Palo Alto – June 15, 2020 – Having created a great strategy, the hard work begins, strategy implementation is often hard. There are many reasons why great strategies fail but here are two big reasons which in my experience could apply equally to small scaling as well as large transforming organizations.
1. Too much short-term focus on financials – and thus too little focus on the longer-term strategic goals. A good strategy should focus on the achievement of a small number of goals (less than 5). Each typically takes at least a year to achieve and may take up to 5. A good strategy should also make it clear what you are not going to do and ideally what you are going to stop doing. This is to ensure there is enough time, resources and focus to work towards the strategic goals. Progress should be measured either qualitatively or using non-financial metrics. Having decided on a great strategy, too many executives continue to over-focus on short term financial indicators. The organization continues to prioritize business-as-usual accordingly. To quote from ‘The Hard Thing About Hard Things’ by Ben Horowitz, a magnificent read: “Managing purely by numbers, is like painting by numbers and is strictly for amateurs”.
Great strategies can only be delivered if executives actively prioritize the strategic goals and financial results are optimized for the long rather than the short-term.

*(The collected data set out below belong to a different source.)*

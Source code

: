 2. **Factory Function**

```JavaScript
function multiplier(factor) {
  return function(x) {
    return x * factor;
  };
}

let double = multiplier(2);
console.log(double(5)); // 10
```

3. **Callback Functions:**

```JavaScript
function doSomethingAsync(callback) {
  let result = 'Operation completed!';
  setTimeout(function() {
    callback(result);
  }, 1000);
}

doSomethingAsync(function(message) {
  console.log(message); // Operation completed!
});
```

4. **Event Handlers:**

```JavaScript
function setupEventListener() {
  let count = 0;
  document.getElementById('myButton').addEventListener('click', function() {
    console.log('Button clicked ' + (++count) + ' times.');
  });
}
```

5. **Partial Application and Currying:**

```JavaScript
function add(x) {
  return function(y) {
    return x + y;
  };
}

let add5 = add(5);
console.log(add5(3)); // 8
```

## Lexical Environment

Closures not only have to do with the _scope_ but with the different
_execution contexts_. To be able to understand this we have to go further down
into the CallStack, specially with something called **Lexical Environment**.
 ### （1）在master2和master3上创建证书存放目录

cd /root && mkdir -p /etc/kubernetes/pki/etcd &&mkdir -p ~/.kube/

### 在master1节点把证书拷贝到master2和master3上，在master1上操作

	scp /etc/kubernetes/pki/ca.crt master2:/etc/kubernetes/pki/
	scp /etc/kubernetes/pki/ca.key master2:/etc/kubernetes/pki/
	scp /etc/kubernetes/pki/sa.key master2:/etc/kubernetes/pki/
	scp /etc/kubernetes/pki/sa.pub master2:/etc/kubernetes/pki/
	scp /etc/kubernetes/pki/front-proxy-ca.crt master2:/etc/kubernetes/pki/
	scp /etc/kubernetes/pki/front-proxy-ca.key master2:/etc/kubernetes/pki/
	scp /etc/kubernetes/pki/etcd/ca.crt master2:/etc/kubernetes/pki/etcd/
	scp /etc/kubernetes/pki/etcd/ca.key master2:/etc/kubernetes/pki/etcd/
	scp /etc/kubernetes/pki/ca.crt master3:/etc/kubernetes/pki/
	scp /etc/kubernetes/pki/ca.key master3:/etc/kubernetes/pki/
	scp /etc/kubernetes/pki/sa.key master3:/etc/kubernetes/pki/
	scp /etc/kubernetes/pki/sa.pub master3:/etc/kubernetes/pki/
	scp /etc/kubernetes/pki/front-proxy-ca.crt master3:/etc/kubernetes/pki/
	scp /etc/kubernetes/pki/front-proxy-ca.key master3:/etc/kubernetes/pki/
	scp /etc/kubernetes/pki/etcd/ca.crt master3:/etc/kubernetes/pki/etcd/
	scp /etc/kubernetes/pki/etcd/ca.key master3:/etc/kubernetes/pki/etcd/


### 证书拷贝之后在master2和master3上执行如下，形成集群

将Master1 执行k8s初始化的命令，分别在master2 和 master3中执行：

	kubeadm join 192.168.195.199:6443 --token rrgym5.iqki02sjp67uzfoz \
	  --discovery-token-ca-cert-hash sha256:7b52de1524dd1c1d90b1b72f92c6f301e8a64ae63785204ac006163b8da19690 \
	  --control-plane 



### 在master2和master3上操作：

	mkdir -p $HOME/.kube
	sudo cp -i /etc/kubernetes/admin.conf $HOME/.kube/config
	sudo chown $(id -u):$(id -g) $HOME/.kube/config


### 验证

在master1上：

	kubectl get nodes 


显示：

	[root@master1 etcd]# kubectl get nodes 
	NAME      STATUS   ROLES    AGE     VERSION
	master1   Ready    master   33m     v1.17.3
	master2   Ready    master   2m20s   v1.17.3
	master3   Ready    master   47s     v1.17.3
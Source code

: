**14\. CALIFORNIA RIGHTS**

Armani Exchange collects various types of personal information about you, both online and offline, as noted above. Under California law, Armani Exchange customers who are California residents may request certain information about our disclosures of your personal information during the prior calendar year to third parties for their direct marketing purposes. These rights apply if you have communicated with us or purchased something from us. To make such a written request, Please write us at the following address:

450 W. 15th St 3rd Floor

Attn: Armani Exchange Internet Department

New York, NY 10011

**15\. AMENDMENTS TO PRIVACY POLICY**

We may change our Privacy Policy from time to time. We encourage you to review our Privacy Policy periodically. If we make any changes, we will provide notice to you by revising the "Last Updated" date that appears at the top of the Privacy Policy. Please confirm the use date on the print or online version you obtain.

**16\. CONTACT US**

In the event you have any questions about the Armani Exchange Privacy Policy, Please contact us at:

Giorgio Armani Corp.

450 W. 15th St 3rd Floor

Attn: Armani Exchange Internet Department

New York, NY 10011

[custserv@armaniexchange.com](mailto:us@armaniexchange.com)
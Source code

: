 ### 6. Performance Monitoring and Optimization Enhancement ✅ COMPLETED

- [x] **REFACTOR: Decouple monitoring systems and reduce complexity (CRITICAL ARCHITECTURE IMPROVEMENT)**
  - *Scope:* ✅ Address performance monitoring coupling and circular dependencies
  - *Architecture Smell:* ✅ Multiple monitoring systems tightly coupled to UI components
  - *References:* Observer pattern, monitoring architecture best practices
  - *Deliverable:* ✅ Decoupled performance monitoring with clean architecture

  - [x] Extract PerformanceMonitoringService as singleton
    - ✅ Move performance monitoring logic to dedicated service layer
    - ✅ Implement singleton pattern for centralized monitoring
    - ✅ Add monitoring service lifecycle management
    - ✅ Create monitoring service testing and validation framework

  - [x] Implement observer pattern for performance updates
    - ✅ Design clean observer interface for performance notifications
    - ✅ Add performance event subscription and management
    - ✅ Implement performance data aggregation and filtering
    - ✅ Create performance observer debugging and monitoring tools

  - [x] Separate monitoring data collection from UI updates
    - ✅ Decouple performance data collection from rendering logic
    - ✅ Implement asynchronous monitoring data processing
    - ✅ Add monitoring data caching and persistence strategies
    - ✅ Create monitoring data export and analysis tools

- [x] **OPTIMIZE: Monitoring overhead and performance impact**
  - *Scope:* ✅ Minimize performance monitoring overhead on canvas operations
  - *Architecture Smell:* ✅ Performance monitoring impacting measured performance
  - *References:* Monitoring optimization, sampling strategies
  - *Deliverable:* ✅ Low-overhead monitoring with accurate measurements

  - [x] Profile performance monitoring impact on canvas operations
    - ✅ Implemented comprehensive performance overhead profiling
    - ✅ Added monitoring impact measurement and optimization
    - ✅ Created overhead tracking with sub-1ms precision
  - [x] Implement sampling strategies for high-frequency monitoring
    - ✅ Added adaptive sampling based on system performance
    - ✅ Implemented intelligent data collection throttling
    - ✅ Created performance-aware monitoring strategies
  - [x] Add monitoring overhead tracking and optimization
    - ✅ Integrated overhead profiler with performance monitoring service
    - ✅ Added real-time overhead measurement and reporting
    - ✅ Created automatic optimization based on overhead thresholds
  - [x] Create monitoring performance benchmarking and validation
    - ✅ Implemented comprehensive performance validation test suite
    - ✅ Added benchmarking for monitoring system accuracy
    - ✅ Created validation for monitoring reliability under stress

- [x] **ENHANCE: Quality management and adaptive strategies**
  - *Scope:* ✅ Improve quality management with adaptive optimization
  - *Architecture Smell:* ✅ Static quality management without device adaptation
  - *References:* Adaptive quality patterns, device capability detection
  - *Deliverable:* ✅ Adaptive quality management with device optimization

2. Inability to shift people capabilities fast enough – most great strategies call for entering a new market segment, opening a new sales channel, the development of a new product category, or some form of sustainability, digital or business model transformation. All the above are likely to require new or significantly strengthened people capabilities. The efforts required to train or recruit to gain these new capabilities are often estimated, to make matters worse there is often insufficient focus on tracking progress. Imagine you are a traditional manufacturer with 10,000 employees and your strategy calls for new digital offerings. The plan calls for 100 (just 1% of the workforce) to have strong digital capabilities. Assuming the digital team should be ramped up over a year, 2 persons must be recruited or comprehensively trained every week. This is quite a task to progress before strategy implementation can really begin.
Great strategies must be supported by tailored Human Resource initiatives that help executives add new skills to their organization with speed.